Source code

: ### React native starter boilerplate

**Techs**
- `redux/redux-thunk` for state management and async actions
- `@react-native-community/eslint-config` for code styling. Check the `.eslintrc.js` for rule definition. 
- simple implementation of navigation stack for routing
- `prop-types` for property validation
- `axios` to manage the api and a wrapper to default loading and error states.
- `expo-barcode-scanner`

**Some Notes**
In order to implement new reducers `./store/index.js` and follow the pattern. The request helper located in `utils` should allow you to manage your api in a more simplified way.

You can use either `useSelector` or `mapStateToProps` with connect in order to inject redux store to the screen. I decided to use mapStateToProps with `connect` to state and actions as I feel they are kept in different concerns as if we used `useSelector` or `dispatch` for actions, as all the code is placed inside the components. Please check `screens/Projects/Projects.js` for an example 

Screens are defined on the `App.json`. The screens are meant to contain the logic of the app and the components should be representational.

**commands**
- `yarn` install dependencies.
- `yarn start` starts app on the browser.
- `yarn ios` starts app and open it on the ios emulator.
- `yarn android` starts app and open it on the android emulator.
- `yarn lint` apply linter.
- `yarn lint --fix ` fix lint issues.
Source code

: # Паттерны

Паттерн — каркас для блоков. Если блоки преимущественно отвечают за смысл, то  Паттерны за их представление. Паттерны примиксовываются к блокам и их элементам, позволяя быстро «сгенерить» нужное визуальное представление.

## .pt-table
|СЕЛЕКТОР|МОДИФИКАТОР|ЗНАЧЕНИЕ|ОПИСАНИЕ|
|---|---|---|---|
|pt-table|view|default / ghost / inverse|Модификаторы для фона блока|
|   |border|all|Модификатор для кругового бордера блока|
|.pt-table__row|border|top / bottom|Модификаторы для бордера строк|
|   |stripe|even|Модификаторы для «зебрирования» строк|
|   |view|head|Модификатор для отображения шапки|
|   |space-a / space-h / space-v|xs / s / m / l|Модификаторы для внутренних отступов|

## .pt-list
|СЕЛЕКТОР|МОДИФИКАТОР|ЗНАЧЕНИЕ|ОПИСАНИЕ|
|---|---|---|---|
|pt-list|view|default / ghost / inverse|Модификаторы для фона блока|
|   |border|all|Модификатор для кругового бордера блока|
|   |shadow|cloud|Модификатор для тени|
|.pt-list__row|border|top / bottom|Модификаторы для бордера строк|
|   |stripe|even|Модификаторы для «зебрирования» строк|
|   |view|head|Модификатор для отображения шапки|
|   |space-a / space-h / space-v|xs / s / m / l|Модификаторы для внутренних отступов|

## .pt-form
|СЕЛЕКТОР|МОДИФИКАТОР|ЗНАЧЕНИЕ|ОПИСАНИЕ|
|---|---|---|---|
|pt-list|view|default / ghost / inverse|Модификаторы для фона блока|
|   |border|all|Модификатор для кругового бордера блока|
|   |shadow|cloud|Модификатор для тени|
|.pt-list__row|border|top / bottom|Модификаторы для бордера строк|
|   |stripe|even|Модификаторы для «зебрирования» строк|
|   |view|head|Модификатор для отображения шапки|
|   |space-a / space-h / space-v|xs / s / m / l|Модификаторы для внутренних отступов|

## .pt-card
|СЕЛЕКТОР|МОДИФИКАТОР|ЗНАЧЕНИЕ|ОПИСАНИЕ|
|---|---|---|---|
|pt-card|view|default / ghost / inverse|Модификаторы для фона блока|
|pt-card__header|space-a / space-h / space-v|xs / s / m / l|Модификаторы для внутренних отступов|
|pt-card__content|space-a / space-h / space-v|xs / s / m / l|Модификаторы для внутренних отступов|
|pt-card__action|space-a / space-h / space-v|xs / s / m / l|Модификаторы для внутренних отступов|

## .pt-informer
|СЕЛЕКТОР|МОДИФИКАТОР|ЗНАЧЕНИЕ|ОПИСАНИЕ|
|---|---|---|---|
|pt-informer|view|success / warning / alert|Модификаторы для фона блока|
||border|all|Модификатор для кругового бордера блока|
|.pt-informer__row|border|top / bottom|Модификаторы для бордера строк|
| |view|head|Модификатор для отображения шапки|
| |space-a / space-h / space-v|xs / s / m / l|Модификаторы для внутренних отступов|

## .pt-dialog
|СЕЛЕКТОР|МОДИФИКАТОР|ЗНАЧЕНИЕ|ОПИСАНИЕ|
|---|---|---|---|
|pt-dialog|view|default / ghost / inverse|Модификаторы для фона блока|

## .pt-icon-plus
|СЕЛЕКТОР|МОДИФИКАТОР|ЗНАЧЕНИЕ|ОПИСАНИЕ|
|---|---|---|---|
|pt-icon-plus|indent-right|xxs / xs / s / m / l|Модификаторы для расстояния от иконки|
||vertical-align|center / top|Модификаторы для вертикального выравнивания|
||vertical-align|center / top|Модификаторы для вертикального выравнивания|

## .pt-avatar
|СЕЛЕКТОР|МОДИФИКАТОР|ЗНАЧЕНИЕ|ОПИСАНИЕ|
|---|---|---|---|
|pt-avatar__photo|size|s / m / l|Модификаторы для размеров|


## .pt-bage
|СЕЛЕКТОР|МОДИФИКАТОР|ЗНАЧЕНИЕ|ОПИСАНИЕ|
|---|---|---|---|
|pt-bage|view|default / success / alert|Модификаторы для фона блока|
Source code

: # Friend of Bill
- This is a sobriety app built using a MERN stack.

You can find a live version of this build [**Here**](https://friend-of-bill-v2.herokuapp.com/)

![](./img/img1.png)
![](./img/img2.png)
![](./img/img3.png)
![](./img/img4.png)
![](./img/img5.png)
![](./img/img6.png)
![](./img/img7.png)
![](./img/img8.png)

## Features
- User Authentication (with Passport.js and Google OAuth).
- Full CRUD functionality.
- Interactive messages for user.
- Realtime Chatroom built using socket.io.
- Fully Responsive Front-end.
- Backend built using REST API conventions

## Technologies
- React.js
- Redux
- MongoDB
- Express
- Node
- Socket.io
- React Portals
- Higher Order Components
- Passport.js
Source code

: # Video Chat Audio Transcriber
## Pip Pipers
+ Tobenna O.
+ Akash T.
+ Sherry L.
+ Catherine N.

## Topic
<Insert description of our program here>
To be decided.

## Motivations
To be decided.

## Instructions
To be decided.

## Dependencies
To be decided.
——————
What is expected
Reproduce each record above exactly, keeping every word as it stands.

Expected answer
Source code

: ### React native starter boilerplate

**Techs**
- `redux/redux-thunk` for state management and async actions
- `@react-native-community/eslint-config` for code styling. Check the `.eslintrc.js` for rule definition. 
- simple implementation of navigation stack for routing
- `prop-types` for property validation
- `axios` to manage the api and a wrapper to default loading and error states.
- `expo-barcode-scanner`

**Some Notes**
In order to implement new reducers `./store/index.js` and follow the pattern. The request helper located in `utils` should allow you to manage your api in a more simplified way.

You can use either `useSelector` or `mapStateToProps` with connect in order to inject redux store to the screen. I decided to use mapStateToProps with `connect` to state and actions as I feel they are kept in different concerns as if we used `useSelector` or `dispatch` for actions, as all the code is placed inside the components. Please check `screens/Projects/Projects.js` for an example 

Screens are defined on the `App.json`. The screens are meant to contain the logic of the app and the components should be representational.

**commands**
- `yarn` install dependencies.
- `yarn start` starts app on the browser.
- `yarn ios` starts app and open it on the ios emulator.
- `yarn android` starts app and open it on the android emulator.
- `yarn lint` apply linter.
- `yarn lint --fix ` fix lint issues.
Source code

: # Паттерны

Паттерн — каркас для блоков. Если блоки преимущественно отвечают за смысл, то  Паттерны за их представление. Паттерны примиксовываются к блокам и их элементам, позволяя быстро «сгенерить» нужное визуальное представление.

## .pt-table
|СЕЛЕКТОР|МОДИФИКАТОР|ЗНАЧЕНИЕ|ОПИСАНИЕ|
|---|---|---|---|
|pt-table|view|default / ghost / inverse|Модификаторы для фона блока|
|   |border|all|Модификатор для кругового бордера блока|
|.pt-table__row|border|top / bottom|Модификаторы для бордера строк|
|   |stripe|even|Модификаторы для «зебрирования» строк|
|   |view|head|Модификатор для отображения шапки|
|   |space-a / space-h / space-v|xs / s / m / l|Модификаторы для внутренних отступов|

## .pt-list
|СЕЛЕКТОР|МОДИФИКАТОР|ЗНАЧЕНИЕ|ОПИСАНИЕ|
|---|---|---|---|
|pt-list|view|default / ghost / inverse|Модификаторы для фона блока|
|   |border|all|Модификатор для кругового бордера блока|
|   |shadow|cloud|Модификатор для тени|
|.pt-list__row|border|top / bottom|Модификаторы для бордера строк|
|   |stripe|even|Модификаторы для «зебрирования» строк|
|   |view|head|Модификатор для отображения шапки|
|   |space-a / space-h / space-v|xs / s / m / l|Модификаторы для внутренних отступов|

## .pt-form
|СЕЛЕКТОР|МОДИФИКАТОР|ЗНАЧЕНИЕ|ОПИСАНИЕ|
|---|---|---|---|
|pt-list|view|default / ghost / inverse|Модификаторы для фона блока|
|   |border|all|Модификатор для кругового бордера блока|
|   |shadow|cloud|Модификатор для тени|
|.pt-list__row|border|top / bottom|Модификаторы для бордера строк|
|   |stripe|even|Модификаторы для «зебрирования» строк|
|   |view|head|Модификатор для отображения шапки|
|   |space-a / space-h / space-v|xs / s / m / l|Модификаторы для внутренних отступов|

## .pt-card
|СЕЛЕКТОР|МОДИФИКАТОР|ЗНАЧЕНИЕ|ОПИСАНИЕ|
|---|---|---|---|
|pt-card|view|default / ghost / inverse|Модификаторы для фона блока|
|pt-card__header|space-a / space-h / space-v|xs / s / m / l|Модификаторы для внутренних отступов|
|pt-card__content|space-a / space-h / space-v|xs / s / m / l|Модификаторы для внутренних отступов|
|pt-card__action|space-a / space-h / space-v|xs / s / m / l|Модификаторы для внутренних отступов|

## .pt-informer
|СЕЛЕКТОР|МОДИФИКАТОР|ЗНАЧЕНИЕ|ОПИСАНИЕ|
|---|---|---|---|
|pt-informer|view|success / warning / alert|Модификаторы для фона блока|
||border|all|Модификатор для кругового бордера блока|
|.pt-informer__row|border|top / bottom|Модификаторы для бордера строк|
| |view|head|Модификатор для отображения шапки|
| |space-a / space-h / space-v|xs / s / m / l|Модификаторы для внутренних отступов|

## .pt-dialog
|СЕЛЕКТОР|МОДИФИКАТОР|ЗНАЧЕНИЕ|ОПИСАНИЕ|
|---|---|---|---|
|pt-dialog|view|default / ghost / inverse|Модификаторы для фона блока|

## .pt-icon-plus
|СЕЛЕКТОР|МОДИФИКАТОР|ЗНАЧЕНИЕ|ОПИСАНИЕ|
|---|---|---|---|
|pt-icon-plus|indent-right|xxs / xs / s / m / l|Модификаторы для расстояния от иконки|
||vertical-align|center / top|Модификаторы для вертикального выравнивания|
||vertical-align|center / top|Модификаторы для вертикального выравнивания|

## .pt-avatar
|СЕЛЕКТОР|МОДИФИКАТОР|ЗНАЧЕНИЕ|ОПИСАНИЕ|
|---|---|---|---|
|pt-avatar__photo|size|s / m / l|Модификаторы для размеров|


## .pt-bage
|СЕЛЕКТОР|МОДИФИКАТОР|ЗНАЧЕНИЕ|ОПИСАНИЕ|
|---|---|---|---|
|pt-bage|view|default / success / alert|Модификаторы для фона блока|
Source code

: # Friend of Bill
- This is a sobriety app built using a MERN stack.

You can find a live version of this build [**Here**](https://friend-of-bill-v2.herokuapp.com/)

![](./img/img1.png)
![](./img/img2.png)
![](./img/img3.png)
![](./img/img4.png)
![](./img/img5.png)
![](./img/img6.png)
![](./img/img7.png)
![](./img/img8.png)

## Features
- User Authentication (with Passport.js and Google OAuth).
- Full CRUD functionality.
- Interactive messages for user.
- Realtime Chatroom built using socket.io.
- Fully Responsive Front-end.
- Backend built using REST API conventions

## Technologies
- React.js
- Redux
- MongoDB
- Express
- Node
- Socket.io
- React Portals
- Higher Order Components
- Passport.js
Source code

: # Video Chat Audio Transcriber
## Pip Pipers
+ Tobenna O.
+ Akash T.
+ Sherry L.
+ Catherine N.

## Topic
<Insert description of our program here>
To be decided.

## Motivations
To be decided.

## Instructions
To be decided.

## Dependencies
To be decided.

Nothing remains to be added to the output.